I have a simple data.frame where I want to compute some summary statistics on a rolling basis. For example, a rolling median over a window of five observations (2 lags, current one and 2 ahead) is achieved by

library(dplyr)
x <- data.frame("vals" = rnorm(3e04))
y <- x %>%
         mutate(med5 = rollapply(data = vals, 
                width = 5, 
                FUN = median, 
                align = "center", 
                fill = NA, 
                na.rm = TRUE))

However, I would like to exclude the current row from this computation. I found the following approach:

z <- x %>% 
      mutate(N=1:n()) %>% 
      do(data.frame(., prmed = sapply(.$N, function(i) median(.$vals[.$N %in% c((i - 2):(i - 1), (i + 1):(i + 2))]))))

This does what I want, if I subsequently set the first two values to NA.

So far so good, the only problem is that the latter approach is terribly slow compared to rollapply.

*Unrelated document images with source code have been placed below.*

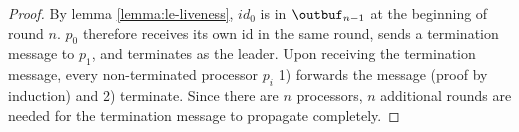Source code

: \begin{proof}
By lemma \ref{lemma:le-liveness}, $id_0$ is in $\outbuf_{n-1}$ at the beginning of round $n$.
$p_0$ therefore receives its own id in the same round, sends a termination message to $p_1$,
and terminates as the leader. Upon receiving the termination message, every non-terminated
processor $p_i$ 1) forwards the message (proof by induction) and 2) terminate. Since there are
$n$ processors, $n$ additional rounds are needed for the termination message to propagate completely.
\end{proof}

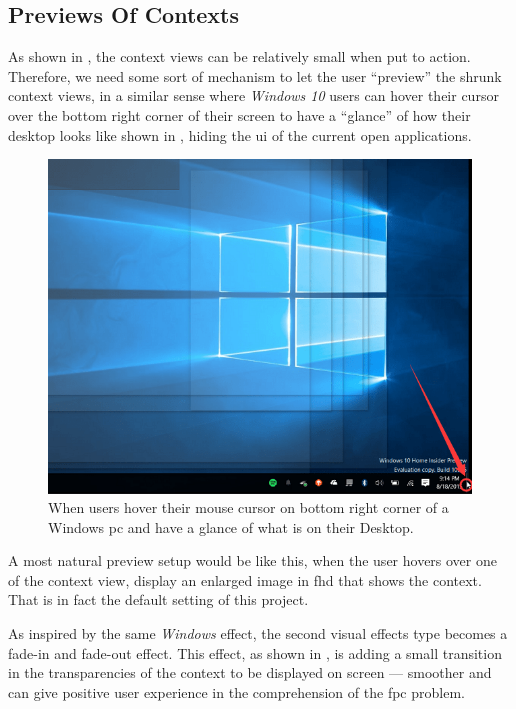 \subsection{Previews Of Contexts}


As shown in , the context views can be relatively small when put to action. Therefore, we need some sort of mechanism to let the user ``preview'' the shrunk context views, in a similar sense where \emph{Windows 10} users can hover their cursor over the bottom right corner of their screen to have a ``glance'' of how their desktop looks like shown in , hiding the \gls{ui} of the current open applications.

\begin{figure}[H]
\centering
\includegraphics[width=\textwidth,keepaspectratio]{Figures/Chapter1/winpreview.png}
\decoRule
\caption[``Preview'' Mechanism on Windows 10]{When users hover their mouse cursor on bottom right corner of a Windows \gls{pc} and have a glance of what is on their Desktop.}
\label{fig:winpreview}
\end{figure}

A most natural preview setup would be like this, when the user hovers over one of the context view, display an enlarged image in \gls{fhd} that shows the context. That is in fact the default setting of this project.

As inspired by the same \emph{Windows} effect, the second visual effects type becomes a fade-in and fade-out effect. This effect, as shown in , is adding a small transition in the transparencies of the context to be displayed on screen --- smoother and can give positive user experience in the comprehension of the \gls{fpc} problem.

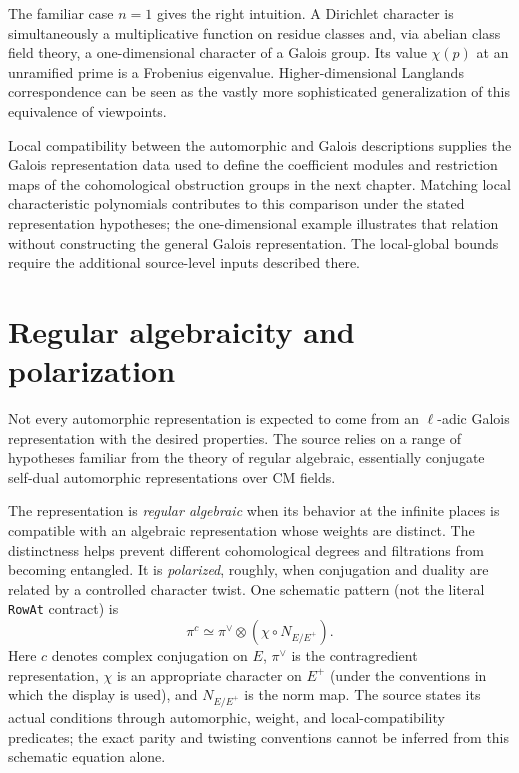 \documentclass[11pt,openany,oneside]{scrbook}
\theoremstyle{definition}
\theoremstyle{remark}
\begin{document}
The familiar case $n=1$ gives the right intuition. A Dirichlet character is simultaneously a multiplicative function on residue classes and, via abelian class field theory, a one-dimensional character of a Galois group. Its value $\chi(p)$ at an unramified prime is a Frobenius eigenvalue. Higher-dimensional Langlands correspondence can be seen as the vastly more sophisticated generalization of this equivalence of viewpoints.

Local compatibility between the automorphic and Galois descriptions supplies the Galois representation data used to define the coefficient modules and restriction maps of the cohomological obstruction groups in the next chapter. Matching local characteristic polynomials contributes to this comparison under the stated representation hypotheses; the one-dimensional example illustrates that relation without constructing the general Galois representation. The local-global bounds require the additional source-level inputs described there.

\section{Regular algebraicity and polarization}

Not every automorphic representation is expected to come from an $\ell$-adic Galois representation with the desired properties. The source relies on a range of hypotheses familiar from the theory of regular algebraic, essentially conjugate self-dual automorphic representations over CM fields.

The representation is \emph{regular algebraic} when its behavior at the infinite places is compatible with an algebraic representation whose weights are distinct. The distinctness helps prevent different cohomological degrees and filtrations from becoming entangled. It is \emph{polarized}, roughly, when conjugation and duality are related by a controlled character twist. One schematic pattern (not the literal \texttt{RowAt} contract) is
\begin{equation}\label{eq:polar}
\pi^c\simeq\pi^\vee\otimes(\chi\circ N_{E/E^+}).
\end{equation}
Here $c$ denotes complex conjugation on $E$, $\pi^\vee$ is the contragredient representation, $\chi$ is an appropriate character on $E^+$ (under the conventions in which the display is used), and $N_{E/E^+}$ is the norm map. The source states its actual conditions through automorphic, weight, and local-compatibility predicates; the exact parity and twisting conventions cannot be inferred from this schematic equation alone.
\end{document}
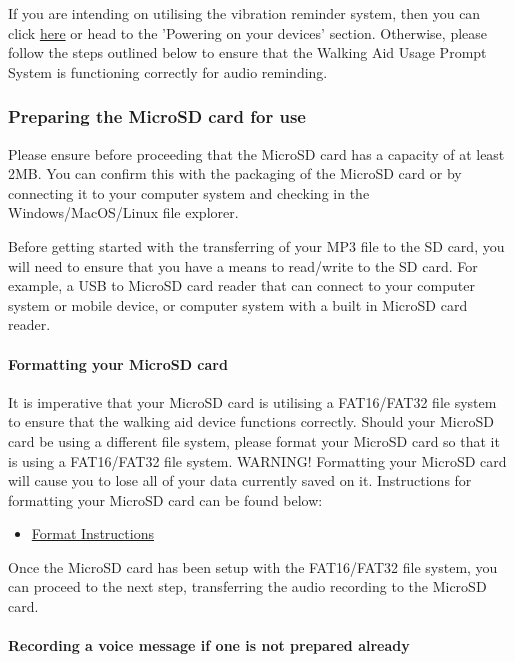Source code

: 			If you are intending on utilising the vibration reminder system, then you can click \hyperref[para:powering]{here} or head to the 'Powering on your devices' section. Otherwise, please follow the steps outlined below to ensure that the Walking Aid Usage Prompt System is functioning correctly for audio reminding.

			\subsubsection{Preparing the MicroSD card for use}

				Please ensure before proceeding that the MicroSD card has a capacity of at least 2MB. You can confirm this with the packaging of the MicroSD card or by connecting it to your computer system and checking in the Windows/MacOS/Linux file explorer.

				Before getting started with the transferring of your MP3 file to the SD card, you will need to ensure that you have a means to read/write to the SD card. For example, a USB to MicroSD card reader that can connect to your computer system or mobile device, or computer system with a built in MicroSD card reader.

				\paragraph{Formatting your MicroSD card}\mbox{}

				It is imperative that your MicroSD card is utilising a FAT16/FAT32 file system to ensure that the walking aid device functions correctly. Should your MicroSD card be using a different file system, please format your MicroSD card so that it is using a FAT16/FAT32 file system. WARNING! Formatting your MicroSD card will cause you to lose all of your data currently saved on it. Instructions for formatting your MicroSD card can be found below:

				\begin{itemize}
					\item \href{https://www.bu.edu/comtech/students/technical-guides/hardware/how-to-format-hard-drives/}{Format Instructions}
				\end{itemize}

				Once the MicroSD card has been setup with the FAT16/FAT32 file system, you can proceed to the next step, transferring the audio recording to the MicroSD card.

				\paragraph{Recording a voice message if one is not prepared already}\mbox{}

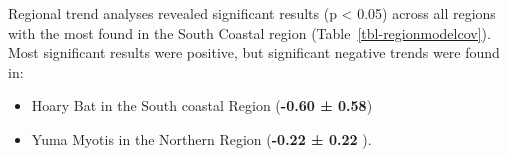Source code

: \documentclass[
  letterpaper,
  DIV=11,
  numbers=noendperiod]{scrartcl}
\begin{document}
Regional trend analyses revealed significant results (p \textless{}
0.05) across all regions with the most found in the South Coastal region
(Table~\ref{tbl-regionmodelcov}). Most significant results were
positive, but significant negative trends were found in:

\begin{itemize}
\item
  Hoary Bat in the South coastal Region (\textbf{-0.60 ± 0.58})
\item
  Yuma Myotis in the Northern Region (\textbf{-0.22 ± 0.22} ).
\end{itemize}

\begin{table}[H]

\caption{\label{tbl-regionmodelcov}Regional trend estimates from
2017-2024 NABat monitoring in BC adjusted for covariates. Trends
estimated on a logarithmic scale, thus a trend estimate of 0.05
corresponds to an annual change of 5\%. Significant results (p value
\textless{} 0.05) are highlighted in bold.}

\centering{

}
\end{table}
\end{document}
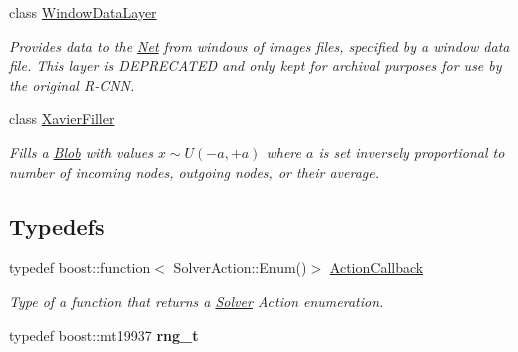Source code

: \begin{DoxyCompactItemize}
class \hyperlink{classcaffe_1_1WindowDataLayer}{Window\+Data\+Layer}
\begin{DoxyCompactList}\small\item\em Provides data to the \hyperlink{classcaffe_1_1Net}{Net} from windows of images files, specified by a window data file. This layer is {\itshape D\+E\+P\+R\+E\+C\+A\+T\+ED} and only kept for archival purposes for use by the original R-\/\+C\+NN. \end{DoxyCompactList}\item 
class \hyperlink{classcaffe_1_1XavierFiller}{Xavier\+Filler}
\begin{DoxyCompactList}\small\item\em Fills a \hyperlink{classcaffe_1_1Blob}{Blob} with values $ x \sim U(-a, +a) $ where $ a $ is set inversely proportional to number of incoming nodes, outgoing nodes, or their average. \end{DoxyCompactList}\end{DoxyCompactItemize}
\subsection*{Typedefs}
\begin{DoxyCompactItemize}
\item 
typedef boost\+::function$<$ Solver\+Action\+::\+Enum()$>$ \hyperlink{namespacecaffe_a79ce9ffbdd44b367252e0b8cf99bf430}{Action\+Callback}\hypertarget{namespacecaffe_a79ce9ffbdd44b367252e0b8cf99bf430}{}\label{namespacecaffe_a79ce9ffbdd44b367252e0b8cf99bf430}

\begin{DoxyCompactList}\small\item\em Type of a function that returns a \hyperlink{classcaffe_1_1Solver}{Solver} Action enumeration. \end{DoxyCompactList}\item 
typedef boost\+::mt19937 {\bfseries rng\+\_\+t}\hypertarget{namespacecaffe_aeff0d41eefd30caf64b0c9d03e142af3}{}\label{namespacecaffe_aeff0d41eefd30caf64b0c9d03e142af3}

\end{DoxyCompactItemize}
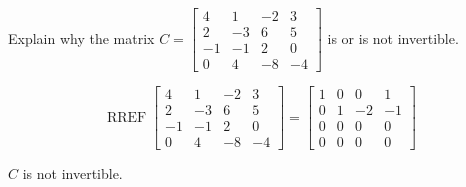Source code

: 
\begin{exerciseStatement}


Explain why the matrix \(C= \left[\begin{array}{cccc}
4 & 1 & -2 & 3 \\
2 & -3 & 6 & 5 \\
-1 & -1 & 2 & 0 \\
0 & 4 & -8 & -4
\end{array}\right] \) is or is not invertible.


\end{exerciseStatement}
    
\begin{exerciseAnswer} 


\[\operatorname{RREF} \left[\begin{array}{cccc}
4 & 1 & -2 & 3 \\
2 & -3 & 6 & 5 \\
-1 & -1 & 2 & 0 \\
0 & 4 & -8 & -4
\end{array}\right] = \left[\begin{array}{cccc}
1 & 0 & 0 & 1 \\
0 & 1 & -2 & -1 \\
0 & 0 & 0 & 0 \\
0 & 0 & 0 & 0
\end{array}\right] \]

\(C\) is not invertible.
\end{exerciseAnswer}
    
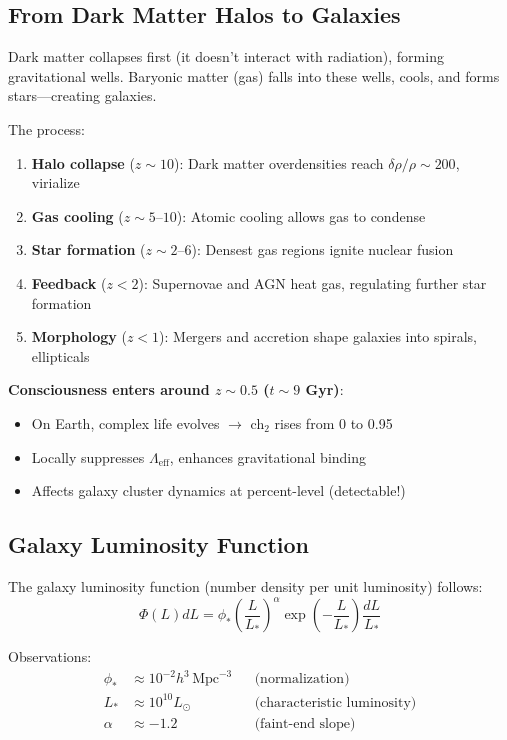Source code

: \subsection{From Dark Matter Halos to Galaxies}

\begin{intuitive}
Dark matter collapses first (it doesn't interact with radiation), forming gravitational wells. Baryonic matter (gas) falls into these wells, cools, and forms stars—creating galaxies\cite{white1978,blumenthal1984}.

The process:
\begin{enumerate}
\item \textbf{Halo collapse} ($z \sim 10$): Dark matter overdensities reach $\delta \rho / \rho \sim 200$, virialize
\item \textbf{Gas cooling} ($z \sim 5\text{--}10$): Atomic cooling allows gas to condense
\item \textbf{Star formation} ($z \sim 2\text{--}6$): Densest gas regions ignite nuclear fusion
\item \textbf{Feedback} ($z < 2$): Supernovae and AGN heat gas, regulating further star formation
\item \textbf{Morphology} ($z < 1$): Mergers and accretion shape galaxies into spirals, ellipticals
\end{enumerate}

\textbf{Consciousness enters around $z \sim 0.5$ ($t \sim 9$ Gyr)}:
\begin{itemize}
\item On Earth, complex life evolves $\to$ ch$_2$ rises from 0 to 0.95
\item Locally suppresses $\Lambda_{\text{eff}}$, enhances gravitational binding
\item Affects galaxy cluster dynamics at percent-level (detectable!)
\end{itemize}
\end{intuitive}

\subsection{Galaxy Luminosity Function}

\begin{defn}\label{def:schechter}
The galaxy luminosity function (number density per unit luminosity) follows\cite{schechter1976}:
\begin{equation}
\Phi(L) dL = \phi_* \left( \frac{L}{L_*} \right)^\alpha \exp\left( -\frac{L}{L_*} \right) \frac{dL}{L_*}
\end{equation}

Observations\cite{blanton2003}:
\begin{align}
\phi_* &\approx 10^{-2} h^3 \, \text{Mpc}^{-3} && \text{(normalization)} \\
L_* &\approx 10^{10} L_\odot && \text{(characteristic luminosity)} \\
\alpha &\approx -1.2 && \text{(faint-end slope)}
\end{align}
\end{defn}

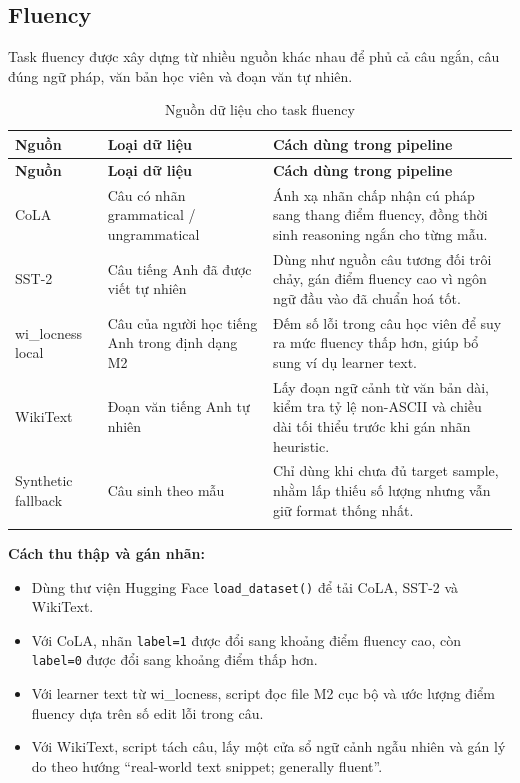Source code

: \documentclass[12pt,a4paper]{article}
\begin{document}
\subsection{Fluency}

Task fluency được xây dựng từ nhiều nguồn khác nhau để phủ cả câu ngắn, câu đúng ngữ pháp, văn bản học viên và đoạn văn tự nhiên.

\begin{longtable}{p{3.2cm}p{4.3cm}p{7cm}}
\toprule
\textbf{Nguồn} & \textbf{Loại dữ liệu} & \textbf{Cách dùng trong pipeline} \\
\midrule
\endfirsthead
\toprule
\textbf{Nguồn} & \textbf{Loại dữ liệu} & \textbf{Cách dùng trong pipeline} \\
\midrule
\endhead
CoLA & Câu có nhãn grammatical / ungrammatical & Ánh xạ nhãn chấp nhận cú pháp sang thang điểm fluency, đồng thời sinh reasoning ngắn cho từng mẫu. \\
SST-2 & Câu tiếng Anh đã được viết tự nhiên & Dùng như nguồn câu tương đối trôi chảy, gán điểm fluency cao vì ngôn ngữ đầu vào đã chuẩn hoá tốt. \\
wi\_locness local & Câu của người học tiếng Anh trong định dạng M2 & Đếm số lỗi trong câu học viên để suy ra mức fluency thấp hơn, giúp bổ sung ví dụ learner text. \\
WikiText & Đoạn văn tiếng Anh tự nhiên & Lấy đoạn ngữ cảnh từ văn bản dài, kiểm tra tỷ lệ non-ASCII và chiều dài tối thiểu trước khi gán nhãn heuristic. \\
Synthetic fallback & Câu sinh theo mẫu & Chỉ dùng khi chưa đủ target sample, nhằm lấp thiếu số lượng nhưng vẫn giữ format thống nhất. \\
\bottomrule
\caption{Nguồn dữ liệu cho task fluency}
\end{longtable}

\textbf{Cách thu thập và gán nhãn:}
\begin{itemize}[leftmargin=1.2cm]
    \item Dùng thư viện Hugging Face \texttt{load\_dataset()} để tải CoLA, SST-2 và WikiText.
    \item Với CoLA, nhãn \texttt{label=1} được đổi sang khoảng điểm fluency cao, còn \texttt{label=0} được đổi sang khoảng điểm thấp hơn.
    \item Với learner text từ wi\_locness, script đọc file M2 cục bộ và ước lượng điểm fluency dựa trên số edit lỗi trong câu.
    \item Với WikiText, script tách câu, lấy một cửa sổ ngữ cảnh ngẫu nhiên và gán lý do theo hướng ``real-world text snippet; generally fluent''.
\end{itemize}
\end{document}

Is there a way to achieve the outcome of the latter with the speed of the former?

Akkariz
  • 139
  • 8

2 Answers2

5

A solution based on excluding the third number of the five, which is the current row of the calculation.

library(dplyr)
library(zoo)

set.seed(124)

x <- data.frame("vals" = rnorm(3e04))
y <- x %>%
  mutate(med5 = rollapply(data = vals, 
                          width = 5, 
                          FUN = function(x) median(x[-3], na.rm = TRUE), 
                          align = "center", 
                          fill = NA))

head(y)
#          vals      med5
# 1 -1.38507062        NA
# 2  0.03832318        NA
# 3 -0.76303016 0.1253147
# 4  0.21230614 0.3914015
# 5  1.42553797 0.4562678
# 6  0.74447982 0.4562678
www
  • 38,575
  • 12
  • 48
  • 84
  • 2
    Works like a charm, thanks! Elegant, straightforward and easily generalisable to functions other than the median. – Akkariz Dec 07 '17 at 17:28
4

The width= argument of rollapply can be a one element list containing a vector of offsets.

y <- x %>%
  mutate(med5 = rollapply(data = vals, 
                          width = list(c(-2, -1, 1, 2)),
                          FUN = median,
                          na.rm = TRUE,
                          fill = NA))

Note that align = "center" is the default and so does not have to specified. In addition, if we use offsets then align= is ignored. For safety, TRUE should be written out in full since T can also be a variable name.

G. Grothendieck
  • 254,981
  • 17
  • 203
  • 341